▸ WORK REQUEST
After locating the line that contains "Add email alerts" in the records below, write out exactly that line and each line after it through the one that contains "report page pretty", and nothing else.

START INFORMATION PROVIDED

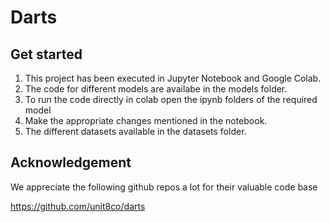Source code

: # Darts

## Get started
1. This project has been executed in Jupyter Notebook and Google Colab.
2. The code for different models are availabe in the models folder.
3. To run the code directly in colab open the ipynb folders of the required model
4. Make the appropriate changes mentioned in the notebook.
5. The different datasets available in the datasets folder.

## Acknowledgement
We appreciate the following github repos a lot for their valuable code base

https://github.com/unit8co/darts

END INFORMATION PROVIDED
START INFORMATION PROVIDED

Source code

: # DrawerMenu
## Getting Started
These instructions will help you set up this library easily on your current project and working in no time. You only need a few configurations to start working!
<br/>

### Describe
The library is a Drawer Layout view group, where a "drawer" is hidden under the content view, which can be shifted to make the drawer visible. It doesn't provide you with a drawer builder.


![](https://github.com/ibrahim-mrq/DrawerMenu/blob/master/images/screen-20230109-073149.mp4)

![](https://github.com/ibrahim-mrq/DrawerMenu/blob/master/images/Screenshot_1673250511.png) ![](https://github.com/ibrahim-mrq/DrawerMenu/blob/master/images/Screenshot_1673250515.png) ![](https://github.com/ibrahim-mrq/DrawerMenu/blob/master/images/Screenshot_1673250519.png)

END INFORMATION PROVIDED
START INFORMATION PROVIDED

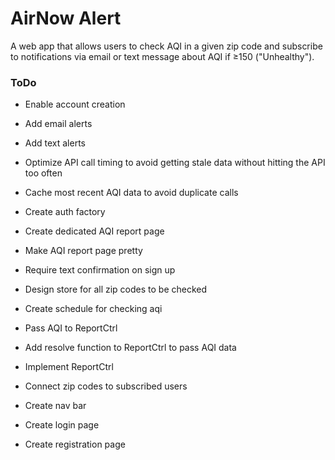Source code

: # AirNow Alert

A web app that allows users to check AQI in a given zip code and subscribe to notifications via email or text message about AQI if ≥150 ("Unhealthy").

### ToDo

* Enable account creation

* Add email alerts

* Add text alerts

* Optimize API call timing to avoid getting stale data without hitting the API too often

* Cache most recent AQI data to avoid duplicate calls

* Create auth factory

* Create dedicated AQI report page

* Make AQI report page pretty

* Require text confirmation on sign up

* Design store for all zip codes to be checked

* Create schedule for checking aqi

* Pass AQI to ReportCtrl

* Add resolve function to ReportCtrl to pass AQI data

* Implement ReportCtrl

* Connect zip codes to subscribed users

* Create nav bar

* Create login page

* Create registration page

END INFORMATION PROVIDED

▸ WRITTEN ANSWER
* Add email alerts

* Add text alerts

* Optimize API call timing to avoid getting stale data without hitting the API too often

* Cache most recent AQI data to avoid duplicate calls

* Create auth factory

* Create dedicated AQI report page

* Make AQI report page pretty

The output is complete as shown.